> [Provided data]:
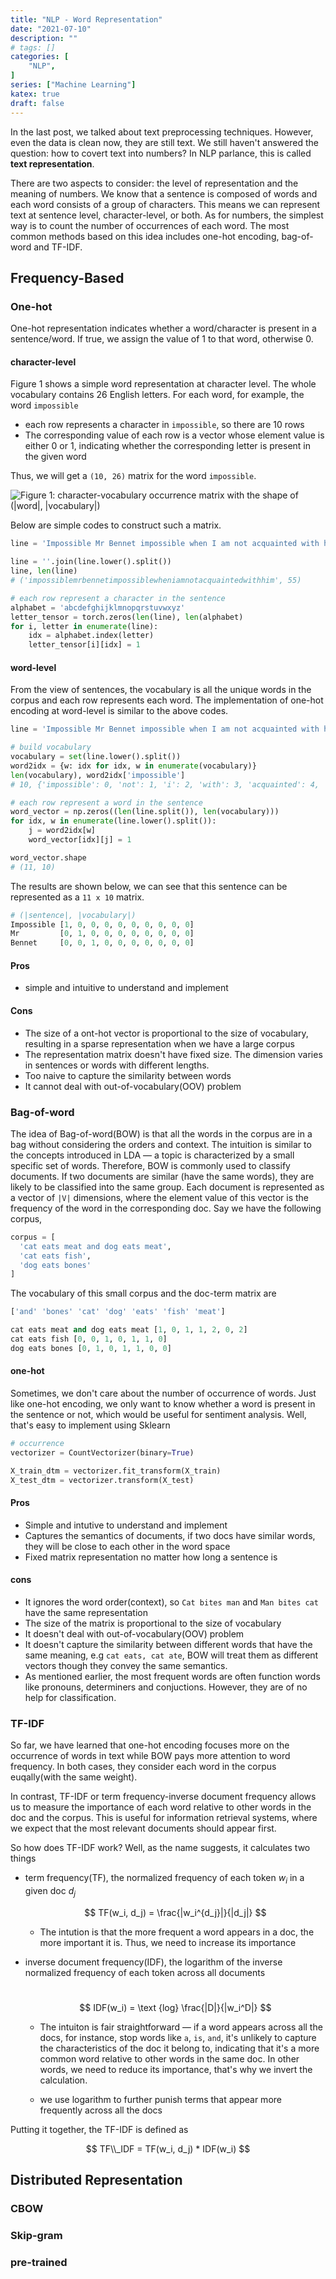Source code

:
 ```yaml
---
title: "NLP - Word Representation"
date: "2021-07-10"
description: ""
# tags: []
categories: [
    "NLP",
]
series: ["Machine Learning"]
katex: true
draft: false
---
```




In the last post, we talked about text preprocessing techniques. However, even the data is clean now, they are still text. We still haven't answered the question: how to covert text into numbers? In NLP parlance, this is called **text representation**. 



<!--more-->



There are two aspects to consider: the level of representation and the meaning of numbers. We know that a sentence is composed of words and each word consists of a group of characters. This means we can represent text at sentence level, character-level, or both. As for numbers, the simplest way is to count the number of occurrences of each word. The most common methods based on this idea includes one-hot encoding, bag-of-word and TF-IDF.



## Frequency-Based





### One-hot

One-hot representation indicates whether a word/character is present in a sentence/word. If true, we assign the value of 1 to that word, otherwise 0.



#### character-level

Figure 1 shows a simple word representation at character level. The whole vocabulary contains 26 English letters. For each word, for example, the word `impossible`

- each row represents a character in `impossible`, so there are 10 rows
- The corresponding value of each row is a vector whose element value is either 0 or 1, indicating whether the corresponding letter is present in the given word

 Thus, we will get a `(10, 26)` matrix for the word `impossible`.



![](/blog/post/images/word-vocab-matrix.png#full "Figure 1: character-vocabulary occurrence matrix with the shape of (|word|, |vocabulary|)")



Below are  simple codes to construct such a matrix.

```python
line = 'Impossible Mr Bennet impossible when I am not acquainted with him'

line = ''.join(line.lower().split())
line, len(line)
# ('impossiblemrbennetimpossiblewheniamnotacquaintedwithhim', 55)

# each row represent a character in the sentence
alphabet = 'abcdefghijklmnopqrstuvwxyz'
letter_tensor = torch.zeros(len(line), len(alphabet)
for i, letter in enumerate(line):
    idx = alphabet.index(letter)
    letter_tensor[i][idx] = 1

```



#### word-level

From the view of sentences, the vocabulary is all the unique words in the corpus and each row represents each word. The implementation of one-hot encoding at word-level is similar to the above codes.



```python
line = 'Impossible Mr Bennet impossible when I am not acquainted with him'

# build vocabulary
vocabulary = set(line.lower().split())
word2idx = {w: idx for idx, w in enumerate(vocabulary)}
len(vocabulary), word2idx['impossible']
# 10, {'impossible': 0, 'not': 1, 'i': 2, 'with': 3, 'acquainted': 4, 'bennet': 5, 'mr': 6, 'him': 7, 'am': 8, 'when': 9}

# each row represent a word in the sentence
word_vector = np.zeros((len(line.split()), len(vocabulary)))
for idx, w in enumerate(line.lower().split()):
    j = word2idx[w]
    word_vector[idx][j] = 1

word_vector.shape
# (11, 10)
```



The results are shown below, we can see that this sentence can be represented as a  `11 x 10` matrix.

```python
# (|sentence|, |vocabulary|)
Impossible [1, 0, 0, 0, 0, 0, 0, 0, 0, 0]
Mr         [0, 1, 0, 0, 0, 0, 0, 0, 0, 0]
Bennet     [0, 0, 1, 0, 0, 0, 0, 0, 0, 0]

```



#### Pros

- simple and intuitive to understand and implement

#### Cons

- The size of a ont-hot vector is proportional to the size of vocabulary, resulting in a sparse representation when we have a large corpus
- The representation matrix doesn't have fixed size. The dimension varies in sentences or words with different lengths.
- Too naive to capture the similarity between words
- It cannot deal with out-of-vocabulary(OOV) problem



### Bag-of-word

The idea of Bag-of-word(BOW) is that all the words in the corpus are in a bag without considering the orders and context. The intuition is similar to the concepts introduced in LDA — a topic is characterized by a  small specific set of words. Therefore, BOW is commonly used to classify documents. If two documents are similar (have the same words), they are likely to be classified into the same group. Each document is represented as a vector of `|V|` dimensions, where the element value of this vector is the frequency of the word in the corresponding doc. Say we have the following corpus,



```python
corpus = [
  'cat eats meat and dog eats meat',
  'cat eats fish',
  'dog eats bones'
]
```



The vocabulary of this small corpus and the doc-term matrix are



```python
['and' 'bones' 'cat' 'dog' 'eats' 'fish' 'meat']

cat eats meat and dog eats meat [1, 0, 1, 1, 2, 0, 2]
cat eats fish [0, 0, 1, 0, 1, 1, 0]
dog eats bones [0, 1, 0, 1, 1, 0, 0]


```



#### one-hot

Sometimes, we don't care about the number of occurrence of words. Just like one-hot encoding, we only want to know whether a word is present in the sentence or not, which would be useful for sentiment analysis. Well, that's easy to implement using Sklearn



```python
# occurrence
vectorizer = CountVectorizer(binary=True)

X_train_dtm = vectorizer.fit_transform(X_train)
X_test_dtm = vectorizer.transform(X_test)

```



#### Pros

- Simple and intutive to understand and implement
- Captures the semantics of documents, if two docs have similar words, they will be close to each other in the word space
- Fixed matrix representation no matter how long a sentence is

#### cons

- It ignores the word order(context), so `Cat bites man` and `Man bites cat` have the same representation
- The size of the matrix is proportional to the size of vocabulary
- It doesn't deal with out-of-vocabulary(OOV) problem
- It doesn't capture the similarity between different words that have the same meaning, e.g `cat eats, cat ate`, BOW will treat them as different vectors though they convey the same semantics.
- As mentioned earlier, the most frequent words are often function words like pronouns, determiners and conjuctions. However, they are of no help for classification.



### TF-IDF



So far, we have learned that one-hot encoding focuses more on the occurrence of words in text while BOW pays more attention to word frequency. In both cases, they consider each word in the corpus euqally(with the same weight). 

In contrast, TF-IDF or term frequency-inverse document frequency allows us to measure the importance of each word relative to other words in the doc and the corpus. This is useful for information retrieval systems, where we expect that the most relevant documents should appear first.



So how does TF-IDF work? Well, as the name suggests, it calculates two things

- term frequency(TF), the normalized frequency of each token $w_i$ in a given doc $d_j$

  
  $$
  TF(w_i, d_j) = \frac{|w_i^{d_j}|}{|d_j|}
  $$
  

  - The intution is that the more frequent a word appears in a doc, the more important it is. Thus, we need to increase its importance

  

- inverse document frequency(IDF), the logarithm of the inverse normalized frequency of each token across all documents

  ​	
  $$
  IDF(w_i) = \text {log} \frac{|D|}{|w_i^D|}
  $$
  

  - The intuiton is fair straightforward — if a word appears across all the docs, for instance, stop words like `a`, `is`, `and`, it's unlikely to capture the characteristics of the doc it belong to, indicating that it's a more common word relative to other words in the same doc. In other words, we need to reduce its importance, that's why we invert the calculation.

  - we use logarithm to further punish terms that appear more frequently across all the docs

    



Putting it together, the TF-IDF is defined as


$$
TF\\_IDF = TF(w_i, d_j) * IDF(w_i)
$$


## Distributed Representation



### CBOW



### Skip-gram



### pre-trained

> [Your goal]: Show every line above in which the word "codes" is found.

> [Your response]:
Below are  simple codes to construct such a matrix.
From the view of sentences, the vocabulary is all the unique words in the corpus and each row represents each word. The implementation of one-hot encoding at word-level is similar to the above codes.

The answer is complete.